The men and women of the Coast Guard are strongly united with the communities in which they serve. As this is national volunteer week , Compass is highlighting a recent volunteer effort led by the crew of Coast Guard Cutter Boutwell .
Volunteering is a way for Coast Guardsmen to connect with those they serve, but for many sailors who go out to sea, the ability to connect with their community is easier said than done. Chief Petty Officer Steven Pacheco, a member of Coast Guard Cutter Boutwell’s engineering division, was determined to find that connection despite being underway, and led a project that connected his crew with a global community.
Working with the U.S. Embassy in Panama, Pacheco found a grade school that was in need of major repairs. Volunteers from Boutwell traveled to Chepo, Panama, a town located northeast of Panama City.
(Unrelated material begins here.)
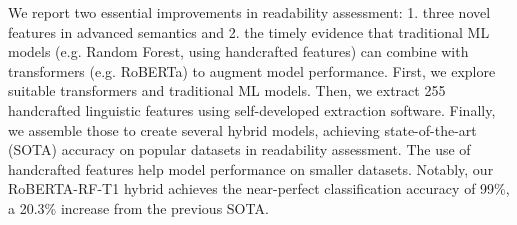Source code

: We report two essential improvements in readability assessment: 1. three novel features in advanced semantics and 2. the timely evidence that traditional ML models (e.g. Random Forest, using handcrafted features) can combine with transformers (e.g. RoBERTa) to augment model performance. First, we explore suitable transformers and traditional ML models. Then, we extract 255 handcrafted linguistic features using self-developed extraction software. Finally, we assemble those to create several hybrid models, achieving state-of-the-art (SOTA) accuracy on popular datasets in readability assessment. The use of handcrafted features help model performance on smaller datasets. Notably, our RoBERTA-RF-T1 hybrid achieves the near-perfect classification accuracy of 99\%, a 20.3\% increase from the previous SOTA.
The gratitude of the community was present the moment they arrived, as 600 schoolchildren lined the walls of the school to lead them to a welcoming ceremony, where the students shared traditional music and dance.
“I have volunteered for several community relations projects while visiting other countries and this was the most moving welcome I have ever experienced,” said Chief Petty Officer Erin Thorpe, a member of Boutwell’s operations department. “Being afforded the opportunity to go to a school and offer any assistance is a reward in itself, having the entire school embrace Boutwell volunteers is a gift that is beyond measurable.”
After the crew’s warm welcome, and the energy and excitement of the students, the volunteers had work to do. The volunteers broke up into teams focused on specific needs of the school. The meticulous work the crews use to maintain their ship was utilized on the school as volunteers completed tasks such as removing trash and debris from the schoolyard and moving cement rain gutters that required covers for the safety of the students.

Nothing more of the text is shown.